Araya Kaçma : Hlozek ayarında bir yeteneğe sahip oyunculardan saha içinde ister istemez herkes daha fazlasını bekler. Aslında gelişimlerine etki eden sebeplerden birisi de budur. Kimi bu beklenti altında ezilip bir türlü bekleneni veremezken kimisi de bununla başa çıkmanın bir yolunu bularak yeteneğini daha da üst seviyede sergiliyor. İşte tam da bu sebepten ötürü Hlozek’ten de çok daha fazlasını beklemek her futbolseverin doğal isteği. Kendisinden beklenen konu başlıklarından biri de üçüncü bölgede daha mobil bir anlayış sergileyerek boşlukları değerlendirmesi. Hızı ve fiziği ile zaten bunu yapabilecek kriterlere sahipken üstüne bir de tekniğini hesaba katınca hayal ettirdikleri oldukça heyecan verici.

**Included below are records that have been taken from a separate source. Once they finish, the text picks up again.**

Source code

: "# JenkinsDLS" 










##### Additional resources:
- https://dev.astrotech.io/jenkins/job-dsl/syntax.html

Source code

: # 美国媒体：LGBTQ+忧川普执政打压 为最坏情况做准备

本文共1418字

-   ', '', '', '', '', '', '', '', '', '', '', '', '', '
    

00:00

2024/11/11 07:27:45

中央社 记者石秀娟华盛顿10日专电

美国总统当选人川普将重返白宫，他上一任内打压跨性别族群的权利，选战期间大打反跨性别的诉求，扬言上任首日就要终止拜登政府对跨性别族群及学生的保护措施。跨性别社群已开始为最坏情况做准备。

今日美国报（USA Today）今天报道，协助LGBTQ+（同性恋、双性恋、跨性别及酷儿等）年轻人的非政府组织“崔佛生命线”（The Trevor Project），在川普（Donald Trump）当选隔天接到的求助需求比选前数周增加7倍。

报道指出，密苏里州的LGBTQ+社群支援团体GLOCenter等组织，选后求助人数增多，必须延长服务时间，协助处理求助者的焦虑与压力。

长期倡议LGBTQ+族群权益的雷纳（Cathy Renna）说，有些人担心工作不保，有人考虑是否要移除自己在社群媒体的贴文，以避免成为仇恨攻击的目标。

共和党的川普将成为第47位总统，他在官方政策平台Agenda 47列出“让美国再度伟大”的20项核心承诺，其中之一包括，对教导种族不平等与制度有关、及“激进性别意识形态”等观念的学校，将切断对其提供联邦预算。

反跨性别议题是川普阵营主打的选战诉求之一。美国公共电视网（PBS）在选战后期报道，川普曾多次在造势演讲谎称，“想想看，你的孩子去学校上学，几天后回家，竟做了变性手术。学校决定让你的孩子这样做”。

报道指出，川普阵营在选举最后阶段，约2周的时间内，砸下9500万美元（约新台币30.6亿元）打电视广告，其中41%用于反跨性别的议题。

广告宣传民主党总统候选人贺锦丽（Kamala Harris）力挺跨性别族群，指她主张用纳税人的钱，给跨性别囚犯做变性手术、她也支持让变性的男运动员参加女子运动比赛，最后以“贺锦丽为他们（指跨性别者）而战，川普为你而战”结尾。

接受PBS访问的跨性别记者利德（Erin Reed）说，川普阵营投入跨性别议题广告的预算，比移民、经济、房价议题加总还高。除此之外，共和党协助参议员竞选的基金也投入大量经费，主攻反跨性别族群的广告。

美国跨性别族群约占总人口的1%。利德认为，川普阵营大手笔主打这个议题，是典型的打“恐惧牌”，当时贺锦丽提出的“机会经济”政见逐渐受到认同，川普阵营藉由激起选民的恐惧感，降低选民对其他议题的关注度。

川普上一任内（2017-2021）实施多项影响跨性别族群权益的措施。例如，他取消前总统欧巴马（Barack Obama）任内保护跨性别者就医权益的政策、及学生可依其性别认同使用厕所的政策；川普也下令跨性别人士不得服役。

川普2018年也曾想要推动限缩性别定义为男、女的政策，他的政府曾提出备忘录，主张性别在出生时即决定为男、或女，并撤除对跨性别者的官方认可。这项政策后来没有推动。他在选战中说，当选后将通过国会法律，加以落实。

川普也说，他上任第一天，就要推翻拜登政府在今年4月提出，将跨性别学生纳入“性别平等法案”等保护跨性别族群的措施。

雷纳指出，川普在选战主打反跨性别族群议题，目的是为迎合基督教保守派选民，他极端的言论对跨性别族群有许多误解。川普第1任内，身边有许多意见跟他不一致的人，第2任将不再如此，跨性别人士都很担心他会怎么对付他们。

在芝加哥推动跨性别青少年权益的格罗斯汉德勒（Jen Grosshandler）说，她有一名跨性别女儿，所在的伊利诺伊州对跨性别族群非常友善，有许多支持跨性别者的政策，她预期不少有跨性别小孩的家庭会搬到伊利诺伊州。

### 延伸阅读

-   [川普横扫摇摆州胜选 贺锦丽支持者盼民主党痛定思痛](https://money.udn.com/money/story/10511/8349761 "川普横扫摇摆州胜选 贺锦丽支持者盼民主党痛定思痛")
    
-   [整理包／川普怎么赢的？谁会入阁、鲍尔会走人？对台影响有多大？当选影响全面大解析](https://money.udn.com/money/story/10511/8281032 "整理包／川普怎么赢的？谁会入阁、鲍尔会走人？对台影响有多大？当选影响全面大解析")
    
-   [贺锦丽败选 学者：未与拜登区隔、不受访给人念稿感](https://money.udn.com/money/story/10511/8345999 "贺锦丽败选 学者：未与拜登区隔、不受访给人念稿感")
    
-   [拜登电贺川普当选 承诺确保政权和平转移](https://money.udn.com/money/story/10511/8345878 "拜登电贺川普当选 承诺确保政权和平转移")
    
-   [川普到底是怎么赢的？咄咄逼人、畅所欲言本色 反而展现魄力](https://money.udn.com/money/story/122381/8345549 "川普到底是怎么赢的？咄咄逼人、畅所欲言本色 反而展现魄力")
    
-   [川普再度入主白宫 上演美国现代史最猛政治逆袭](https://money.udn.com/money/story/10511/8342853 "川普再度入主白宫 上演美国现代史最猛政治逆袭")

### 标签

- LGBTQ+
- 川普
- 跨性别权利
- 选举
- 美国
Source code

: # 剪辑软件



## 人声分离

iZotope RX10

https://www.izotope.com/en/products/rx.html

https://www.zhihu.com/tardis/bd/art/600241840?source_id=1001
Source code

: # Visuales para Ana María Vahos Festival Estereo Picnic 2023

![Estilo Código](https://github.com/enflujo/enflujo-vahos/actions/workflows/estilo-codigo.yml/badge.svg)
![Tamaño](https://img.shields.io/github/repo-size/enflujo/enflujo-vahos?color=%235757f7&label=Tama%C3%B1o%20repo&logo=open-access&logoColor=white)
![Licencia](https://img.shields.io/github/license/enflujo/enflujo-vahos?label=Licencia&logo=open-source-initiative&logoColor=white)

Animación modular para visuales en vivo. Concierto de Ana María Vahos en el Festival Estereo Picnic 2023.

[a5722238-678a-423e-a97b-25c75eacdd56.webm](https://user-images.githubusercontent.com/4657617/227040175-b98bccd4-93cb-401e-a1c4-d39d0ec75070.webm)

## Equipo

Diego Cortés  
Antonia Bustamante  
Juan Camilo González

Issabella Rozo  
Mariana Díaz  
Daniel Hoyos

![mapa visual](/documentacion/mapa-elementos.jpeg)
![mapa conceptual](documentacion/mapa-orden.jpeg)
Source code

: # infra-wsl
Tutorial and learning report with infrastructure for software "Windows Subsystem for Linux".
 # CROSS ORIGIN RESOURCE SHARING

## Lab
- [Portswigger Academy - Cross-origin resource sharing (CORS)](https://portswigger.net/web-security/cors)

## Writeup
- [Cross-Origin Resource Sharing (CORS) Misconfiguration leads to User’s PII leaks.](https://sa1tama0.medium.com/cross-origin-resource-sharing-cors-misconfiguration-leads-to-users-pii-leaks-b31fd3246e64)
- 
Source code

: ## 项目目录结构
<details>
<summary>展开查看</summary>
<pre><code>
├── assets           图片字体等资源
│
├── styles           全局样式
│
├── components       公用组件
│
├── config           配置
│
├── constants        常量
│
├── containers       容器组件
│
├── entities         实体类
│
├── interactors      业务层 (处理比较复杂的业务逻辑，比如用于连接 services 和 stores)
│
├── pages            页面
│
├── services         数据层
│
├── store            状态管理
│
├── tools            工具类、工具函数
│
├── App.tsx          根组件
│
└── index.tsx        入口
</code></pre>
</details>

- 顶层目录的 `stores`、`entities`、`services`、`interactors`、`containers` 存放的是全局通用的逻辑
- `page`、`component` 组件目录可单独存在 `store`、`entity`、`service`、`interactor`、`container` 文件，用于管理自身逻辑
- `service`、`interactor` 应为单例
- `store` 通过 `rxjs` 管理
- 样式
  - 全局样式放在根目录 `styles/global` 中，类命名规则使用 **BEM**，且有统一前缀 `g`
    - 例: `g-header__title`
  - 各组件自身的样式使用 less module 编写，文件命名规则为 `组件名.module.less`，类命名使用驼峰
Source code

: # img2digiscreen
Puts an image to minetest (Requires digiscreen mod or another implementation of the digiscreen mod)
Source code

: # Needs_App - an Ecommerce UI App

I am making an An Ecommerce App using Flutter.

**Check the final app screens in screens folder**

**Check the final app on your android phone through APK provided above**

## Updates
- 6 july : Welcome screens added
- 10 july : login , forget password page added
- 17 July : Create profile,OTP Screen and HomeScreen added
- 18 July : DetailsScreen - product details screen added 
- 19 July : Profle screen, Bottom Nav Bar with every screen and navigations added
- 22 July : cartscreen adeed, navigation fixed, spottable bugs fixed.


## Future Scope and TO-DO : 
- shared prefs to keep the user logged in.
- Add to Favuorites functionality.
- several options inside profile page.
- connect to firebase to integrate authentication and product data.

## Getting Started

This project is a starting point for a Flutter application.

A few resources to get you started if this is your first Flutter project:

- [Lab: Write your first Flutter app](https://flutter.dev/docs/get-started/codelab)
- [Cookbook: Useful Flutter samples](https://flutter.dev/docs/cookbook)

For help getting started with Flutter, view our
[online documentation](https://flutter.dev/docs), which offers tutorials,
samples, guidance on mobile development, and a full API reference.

Benzediği Oyuncular : Marco Asensio, Mikel Oyarzabal
Elbette birebir hiçbir oyuncuyu birbirine benzetmek mümkün değil ancak en azından bildiğimiz oyuncular üzerinden bir ipucu edinebilmek için olabildiğince bağlantı kuruyoruz. Bunu yaparken de hem görsel olarak sahadaki görüntüden hem de mevcut verilerden yararlanıyoruz. Hlozek için de uygun örneklerden birisi Real Madrid’in genç yıldızı Marco Asensio. Madrid ile ilk çıkış yaptığı dönem hatırlanacak olursa Asensio çıktığı her turnuva ve ligin ilk maçlarında gol atmayı başararak ciddi bir sansayon oluşturmuştu. Oldukça genç yaşına rağmen sahadaki olgun duruşu ve sakin yapısı iki oyuncuda da çok benzer. Topla olan uyumları, dribbling tercihleri ve oyun görüşleri de keza ortak nitelikler taşıyor.
Hlozek ile Oyarzabal ilişkisi ise oyuncuların daha çok fiziki, mücadeleci ve pas düzenindeki yerlerine dayanıyor. Özellikle topla hızlı çıkışlardaki becerileri ikisi için de ön plana çıkarabileceğimiz nitelikler. Oldukça yüksek teknik kapasiteye sahip oyunculardan genelde fiziki mücadeleye ortak olmaları beklenmese de modern futbol artık bunu da talep ediyor. Bu noktada her iki oyuncuda havadan ve yerden mücadele oranlarında başarı sağlayarak gereksinimleri sağlamayı başarıyorlar.